Selon plusieurs acteurs de la santé, certaines adolescentes se procurent des comprimés sur les marchés ou auprès de vendeurs non autorisés, sans connaître leur composition, leur dosage ni leurs effets secondaires. Cette automédication peut entraîner des complications parfois irréversibles. Les médicaments sont souvent vendus sans ordonnance, et les jeunes filles n’ont pas toujours conscience des risques auxquels elles s’exposent. Le manque d’information et de sensibilisation, couplé à la peur du regard des parents et de la stigmatisation sociale, pousse ces adolescentes à agir dans l’urgence.

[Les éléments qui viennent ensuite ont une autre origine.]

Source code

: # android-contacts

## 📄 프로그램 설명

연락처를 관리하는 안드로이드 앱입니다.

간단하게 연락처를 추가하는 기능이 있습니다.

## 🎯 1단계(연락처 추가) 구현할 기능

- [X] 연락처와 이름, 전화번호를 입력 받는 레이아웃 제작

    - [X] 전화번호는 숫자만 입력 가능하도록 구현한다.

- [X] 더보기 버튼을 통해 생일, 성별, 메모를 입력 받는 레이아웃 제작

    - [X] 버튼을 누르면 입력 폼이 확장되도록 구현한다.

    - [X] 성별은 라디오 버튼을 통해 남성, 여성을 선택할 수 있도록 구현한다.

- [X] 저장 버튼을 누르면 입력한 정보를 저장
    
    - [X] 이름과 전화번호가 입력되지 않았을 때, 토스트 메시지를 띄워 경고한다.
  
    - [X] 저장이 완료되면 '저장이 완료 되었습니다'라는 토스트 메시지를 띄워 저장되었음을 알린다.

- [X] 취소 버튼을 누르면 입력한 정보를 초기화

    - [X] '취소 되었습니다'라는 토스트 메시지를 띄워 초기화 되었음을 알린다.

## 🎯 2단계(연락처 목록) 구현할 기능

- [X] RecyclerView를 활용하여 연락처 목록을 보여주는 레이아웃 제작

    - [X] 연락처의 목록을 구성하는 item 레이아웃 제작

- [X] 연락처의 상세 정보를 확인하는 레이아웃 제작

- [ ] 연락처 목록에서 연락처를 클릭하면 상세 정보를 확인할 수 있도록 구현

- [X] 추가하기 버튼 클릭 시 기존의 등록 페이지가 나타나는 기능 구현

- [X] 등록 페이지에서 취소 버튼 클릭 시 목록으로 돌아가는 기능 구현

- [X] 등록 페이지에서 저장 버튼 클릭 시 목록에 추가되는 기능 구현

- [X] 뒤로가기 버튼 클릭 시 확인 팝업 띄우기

Les spécialistes mettent en garde contre les risques d’hémorragies, d’infections graves, d’infertilité, de réactions toxiques et, dans les cas les plus sévères, de décès. Ils rappellent que le corps d’une adolescente est particulièrement vulnérable et que toute prise de médicament sans avis médical peut avoir des conséquences dramatiques. Les pilules, mal dosées ou inadaptées, peuvent provoquer des saignements abondants, des douleurs intenses et des troubles hormonaux durables. Le recours à des avortements clandestins, souvent pratiqués dans des conditions non sécurisées, aggrave encore le risque de complications.
Plusieurs facteurs expliquent ce phénomène. Le manque d’éducation sexuelle, la précarité, l’accès difficile aux services de santé, la peur du regard des parents et de la stigmatisation sociale poussent les adolescentes à agir dans l’urgence. Les grossesses précoces, souvent non désirées, exposent les jeunes filles à des pressions familiales et sociales qui les conduisent à prendre des risques. Des ONG et des associations locales ont lancé des programmes de sensibilisation pour informer les adolescentes sur les risques de l’automédication et les orienter vers des structures adaptées.
Les professionnels de santé appellent à une meilleure éducation sexuelle dès le plus jeune âge, à un accès facilité à la contraception et à un renforcement des services de santé pour les adolescents. Ils plaident également pour une meilleure formation des personnels de santé sur les besoins spécifiques des adolescents. La stigmatisation des grossesses précoces doit être combattue par une approche de non-jugement.